Down East 2013 ©
True or false: There are more lawyers in Maine than lobstermen.
How you answer that question might depend on where you live. If your house overlooks the ocean or you have neighbors who pile traps in their yard, you might assume that lobstering is one of the state’s largest employment sectors. If, on the other hand, you commute from a subdivision to an air-conditioned office, teleconference with co-workers in Chattanooga, and do all your shopping at Sam’s Club or Trader Joe’s, then you might assume commercial fishing is a cottage industry the state plays up for the benefit of its summer tourists.
Myths have a way of dying hard, especially when people are invested in promoting them. In this special issue of Down East, we decided to challenge our own assumptions about how Mainers make a living in 2013. Where are the jobs today? Probably not where you think.

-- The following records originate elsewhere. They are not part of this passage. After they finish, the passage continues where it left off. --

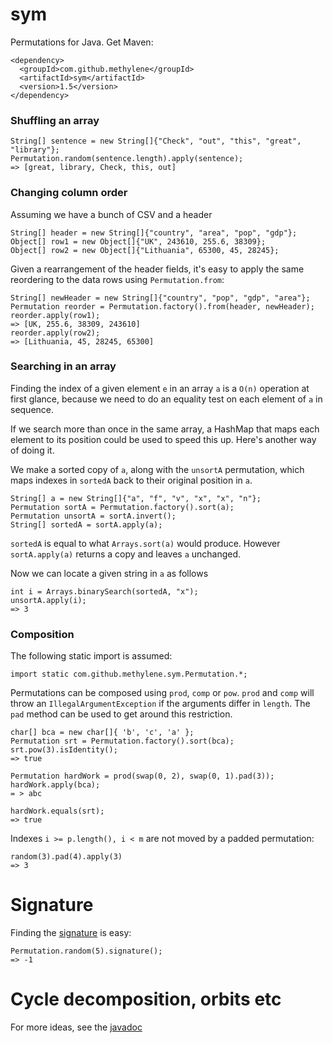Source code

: # sym

Permutations for Java. Get Maven:

    <dependency>
      <groupId>com.github.methylene</groupId>
      <artifactId>sym</artifactId>
      <version>1.5</version>
    </dependency>

### Shuffling an array

    String[] sentence = new String[]{"Check", "out", "this", "great", "library"};
    Permutation.random(sentence.length).apply(sentence);
    => [great, library, Check, this, out]

### Changing column order

Assuming we have a bunch of CSV and a header

    String[] header = new String[]{"country", "area", "pop", "gdp"};
    Object[] row1 = new Object[]{"UK", 243610, 255.6, 38309};
    Object[] row2 = new Object[]{"Lithuania", 65300, 45, 28245};

Given a rearrangement of the header fields, 
it's easy to apply the same reordering to the data rows using `Permutation.from`:

    String[] newHeader = new String[]{"country", "pop", "gdp", "area"};
    Permutation reorder = Permutation.factory().from(header, newHeader);
    reorder.apply(row1);
    => [UK, 255.6, 38309, 243610]
    reorder.apply(row2);
    => [Lithuania, 45, 28245, 65300]

### Searching in an array

Finding the index of a given element `e` in an array `a` is a `O(n)` 
operation at first glance, because we need to do an equality test on each element of `a` in sequence.

If we search more than once in the same array, a HashMap 
that maps each element to its position could be used to speed this up.
Here's another way of doing it.

We make a sorted copy of `a`, along with the `unsortA` permutation,
which maps indexes in `sortedA` back to their original position in `a`.

    String[] a = new String[]{"a", "f", "v", "x", "x", "n"};
    Permutation sortA = Permutation.factory().sort(a);
    Permutation unsortA = sortA.invert();
    String[] sortedA = sortA.apply(a);

`sortedA` is equal to what `Arrays.sort(a)` would produce.
However `sortA.apply(a)` returns a copy and leaves `a` unchanged.

Now we can locate a given string in `a` as follows

    int i = Arrays.binarySearch(sortedA, "x");
    unsortA.apply(i);
    => 3

### Composition

The following static import is assumed:

    import static com.github.methylene.sym.Permutation.*;

Permutations can be composed using `prod`, `comp` or `pow`. 
`prod` and `comp` will throw an `IllegalArgumentException` if the arguments differ in `length`.
The `pad` method can be used to get around this restriction.

    char[] bca = new char[]{ 'b', 'c', 'a' };
    Permutation srt = Permutation.factory().sort(bca);
    srt.pow(3).isIdentity();
    => true

    Permutation hardWork = prod(swap(0, 2), swap(0, 1).pad(3));
    hardWork.apply(bca);
    = > abc

    hardWork.equals(srt);
    => true

Indexes `i >= p.length(), i < m` are not moved by a padded permutation:

    random(3).pad(4).apply(3)
    => 3

# Signature

Finding the [signature](http://en.wikipedia.org/wiki/Parity_of_a_permutation) is easy:

    Permutation.random(5).signature();
    => -1

# Cycle decomposition, orbits etc

For more ideas, see the [javadoc](http://methylene.github.io/sym/)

For example, it might not come as a surprise that the Education and Healthcare sector (an unwieldy designation lumped together by the Department of Labor) dwarfs all other categories. Encompassing everything from doctors and physical therapists to college coaches and school librarians, it supports a third of all jobs in the state. But you might find it shocking to learn that Natural Resources — a segment that includes the archetypal Maine industries of logging, fishing, and farming — doesn’t even crack the top ten. On a brighter note, news of the death of the Manufacturing sector in Maine (home to 55,285 jobs) seems premature indeed.
In thinking about how best to characterize Maine at work in 2013, we chose to profile eleven individuals who represent interesting aspects of life in the state. These portraits aren’t meant to be comprehensive, but we do hope they suggest larger forces — and cultural conversations — driving our economy.
So what about lawyers and lobstermen? The American Bar Association counts 3,865 “active and resident” attorneys in Maine (so lawyers who no longer practice are not included). By contrast, the Maine Lobstermen’s Association (MLA) lists only 1,200 members. That sounds like a blowout, right? However, the MLA doesn’t represent everyone hauling traps. According to the Bangor Daily News, Maine has about 4,600 licensed lobstermen.
If you guessed that lobstermen still outnumber lawyers in Maine, you are correct. But if you think the situation is likely to reverse itself in the next decade, as the state continues to urbanize and commercial fishing faces new challenges from a changing environment, it sounds like that would be a safe bet, too.